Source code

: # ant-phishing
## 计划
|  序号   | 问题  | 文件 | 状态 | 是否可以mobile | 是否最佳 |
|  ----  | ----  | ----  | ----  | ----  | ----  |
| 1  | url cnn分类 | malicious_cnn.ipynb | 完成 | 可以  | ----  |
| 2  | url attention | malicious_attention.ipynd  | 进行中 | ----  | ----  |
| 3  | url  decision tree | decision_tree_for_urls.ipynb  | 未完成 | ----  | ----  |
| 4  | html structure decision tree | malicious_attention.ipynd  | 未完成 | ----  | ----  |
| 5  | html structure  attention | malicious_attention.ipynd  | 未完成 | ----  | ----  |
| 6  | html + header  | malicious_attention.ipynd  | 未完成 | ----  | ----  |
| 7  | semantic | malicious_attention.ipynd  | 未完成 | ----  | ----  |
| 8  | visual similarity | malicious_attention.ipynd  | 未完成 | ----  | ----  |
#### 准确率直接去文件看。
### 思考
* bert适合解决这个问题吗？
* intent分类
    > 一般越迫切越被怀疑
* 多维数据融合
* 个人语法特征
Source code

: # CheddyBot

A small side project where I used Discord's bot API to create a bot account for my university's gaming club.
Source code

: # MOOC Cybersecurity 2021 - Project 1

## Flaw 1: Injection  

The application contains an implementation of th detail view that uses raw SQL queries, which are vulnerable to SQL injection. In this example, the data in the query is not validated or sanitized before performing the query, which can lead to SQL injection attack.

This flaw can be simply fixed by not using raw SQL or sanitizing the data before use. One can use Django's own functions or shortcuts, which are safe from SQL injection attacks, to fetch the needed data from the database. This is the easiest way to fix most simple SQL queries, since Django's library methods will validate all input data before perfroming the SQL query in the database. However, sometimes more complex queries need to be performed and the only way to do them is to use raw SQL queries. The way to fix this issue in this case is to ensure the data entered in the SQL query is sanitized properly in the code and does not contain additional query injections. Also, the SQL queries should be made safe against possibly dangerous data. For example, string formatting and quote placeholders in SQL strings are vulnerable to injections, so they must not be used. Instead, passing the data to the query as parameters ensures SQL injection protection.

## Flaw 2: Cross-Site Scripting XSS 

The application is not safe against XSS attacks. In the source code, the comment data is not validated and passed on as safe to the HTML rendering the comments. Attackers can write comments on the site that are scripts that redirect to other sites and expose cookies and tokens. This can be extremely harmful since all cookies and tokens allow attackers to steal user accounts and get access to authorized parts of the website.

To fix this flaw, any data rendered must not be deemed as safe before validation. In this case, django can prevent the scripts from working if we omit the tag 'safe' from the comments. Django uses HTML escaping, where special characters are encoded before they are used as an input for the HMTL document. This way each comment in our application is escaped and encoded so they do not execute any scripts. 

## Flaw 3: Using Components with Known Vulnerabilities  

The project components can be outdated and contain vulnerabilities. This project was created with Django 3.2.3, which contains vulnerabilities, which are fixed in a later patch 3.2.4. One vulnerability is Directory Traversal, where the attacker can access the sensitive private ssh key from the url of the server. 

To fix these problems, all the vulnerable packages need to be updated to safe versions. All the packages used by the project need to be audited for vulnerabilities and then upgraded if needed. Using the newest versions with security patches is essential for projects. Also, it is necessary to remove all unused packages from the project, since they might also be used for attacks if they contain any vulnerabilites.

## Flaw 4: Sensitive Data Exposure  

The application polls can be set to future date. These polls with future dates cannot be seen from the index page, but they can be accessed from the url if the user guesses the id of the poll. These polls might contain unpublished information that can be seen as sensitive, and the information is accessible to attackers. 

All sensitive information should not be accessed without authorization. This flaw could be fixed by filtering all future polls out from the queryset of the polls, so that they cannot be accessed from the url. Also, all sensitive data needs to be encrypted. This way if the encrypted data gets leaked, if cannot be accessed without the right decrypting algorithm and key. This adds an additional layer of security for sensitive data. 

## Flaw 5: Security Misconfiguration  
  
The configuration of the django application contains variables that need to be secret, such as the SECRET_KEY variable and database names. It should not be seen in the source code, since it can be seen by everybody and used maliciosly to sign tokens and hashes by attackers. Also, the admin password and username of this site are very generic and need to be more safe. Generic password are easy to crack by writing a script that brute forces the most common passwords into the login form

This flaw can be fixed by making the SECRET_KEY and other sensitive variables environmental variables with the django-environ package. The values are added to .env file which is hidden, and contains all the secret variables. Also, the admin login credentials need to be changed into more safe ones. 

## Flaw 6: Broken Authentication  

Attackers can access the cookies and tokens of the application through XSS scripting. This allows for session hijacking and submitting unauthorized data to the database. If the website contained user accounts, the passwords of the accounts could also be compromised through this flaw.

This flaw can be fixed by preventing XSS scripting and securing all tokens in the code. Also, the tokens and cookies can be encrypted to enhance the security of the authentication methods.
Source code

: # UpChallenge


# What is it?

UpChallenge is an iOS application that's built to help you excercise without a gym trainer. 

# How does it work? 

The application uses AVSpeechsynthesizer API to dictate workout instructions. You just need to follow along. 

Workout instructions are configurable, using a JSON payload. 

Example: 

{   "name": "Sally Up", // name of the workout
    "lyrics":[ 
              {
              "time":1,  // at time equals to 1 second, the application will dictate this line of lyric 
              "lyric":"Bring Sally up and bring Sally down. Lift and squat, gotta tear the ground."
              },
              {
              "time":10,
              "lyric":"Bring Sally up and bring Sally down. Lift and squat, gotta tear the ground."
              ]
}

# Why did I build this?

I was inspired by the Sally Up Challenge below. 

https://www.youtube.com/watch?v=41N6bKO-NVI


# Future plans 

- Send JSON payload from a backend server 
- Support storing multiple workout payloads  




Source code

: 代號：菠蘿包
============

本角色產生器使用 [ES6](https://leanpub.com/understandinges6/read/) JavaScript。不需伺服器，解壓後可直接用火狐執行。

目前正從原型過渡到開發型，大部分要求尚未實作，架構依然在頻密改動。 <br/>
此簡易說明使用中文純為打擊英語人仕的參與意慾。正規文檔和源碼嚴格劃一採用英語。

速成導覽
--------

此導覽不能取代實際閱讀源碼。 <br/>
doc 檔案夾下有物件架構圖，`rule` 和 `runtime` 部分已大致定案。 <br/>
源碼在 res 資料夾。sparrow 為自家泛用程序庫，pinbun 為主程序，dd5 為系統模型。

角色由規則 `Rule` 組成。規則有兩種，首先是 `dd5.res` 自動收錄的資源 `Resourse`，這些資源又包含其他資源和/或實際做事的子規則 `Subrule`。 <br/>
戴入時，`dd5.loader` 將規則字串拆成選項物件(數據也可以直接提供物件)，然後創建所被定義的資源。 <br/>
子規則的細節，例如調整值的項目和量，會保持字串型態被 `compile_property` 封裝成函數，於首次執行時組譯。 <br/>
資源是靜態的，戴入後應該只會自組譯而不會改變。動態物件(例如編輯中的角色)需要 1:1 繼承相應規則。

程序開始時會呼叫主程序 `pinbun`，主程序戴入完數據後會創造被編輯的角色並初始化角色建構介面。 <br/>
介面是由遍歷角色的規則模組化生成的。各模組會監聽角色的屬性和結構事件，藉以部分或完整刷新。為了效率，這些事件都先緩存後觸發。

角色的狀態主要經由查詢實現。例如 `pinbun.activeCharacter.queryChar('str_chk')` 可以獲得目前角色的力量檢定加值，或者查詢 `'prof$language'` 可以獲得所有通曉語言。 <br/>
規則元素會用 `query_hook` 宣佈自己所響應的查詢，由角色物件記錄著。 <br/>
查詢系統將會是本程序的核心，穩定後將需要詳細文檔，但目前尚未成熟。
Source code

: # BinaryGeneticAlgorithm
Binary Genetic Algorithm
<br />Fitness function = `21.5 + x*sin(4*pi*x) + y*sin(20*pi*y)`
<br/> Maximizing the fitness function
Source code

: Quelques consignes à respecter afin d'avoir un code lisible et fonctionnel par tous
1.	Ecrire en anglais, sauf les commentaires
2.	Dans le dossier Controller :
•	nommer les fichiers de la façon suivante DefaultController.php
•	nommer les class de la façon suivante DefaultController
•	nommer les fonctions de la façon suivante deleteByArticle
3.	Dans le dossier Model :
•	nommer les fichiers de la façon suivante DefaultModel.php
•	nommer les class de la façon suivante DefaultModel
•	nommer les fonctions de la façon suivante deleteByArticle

● WHAT THIS TASK INVOLVES
The first line of the listing above through the line containing "html structure decision": print exactly that, both ends included.

● RESPONSE BELOW
Source code

: # ant-phishing
## 计划
|  序号   | 问题  | 文件 | 状态 | 是否可以mobile | 是否最佳 |
|  ----  | ----  | ----  | ----  | ----  | ----  |
| 1  | url cnn分类 | malicious_cnn.ipynb | 完成 | 可以  | ----  |
| 2  | url attention | malicious_attention.ipynd  | 进行中 | ----  | ----  |
| 3  | url  decision tree | decision_tree_for_urls.ipynb  | 未完成 | ----  | ----  |
| 4  | html structure decision tree | malicious_attention.ipynd  | 未完成 | ----  | ----  |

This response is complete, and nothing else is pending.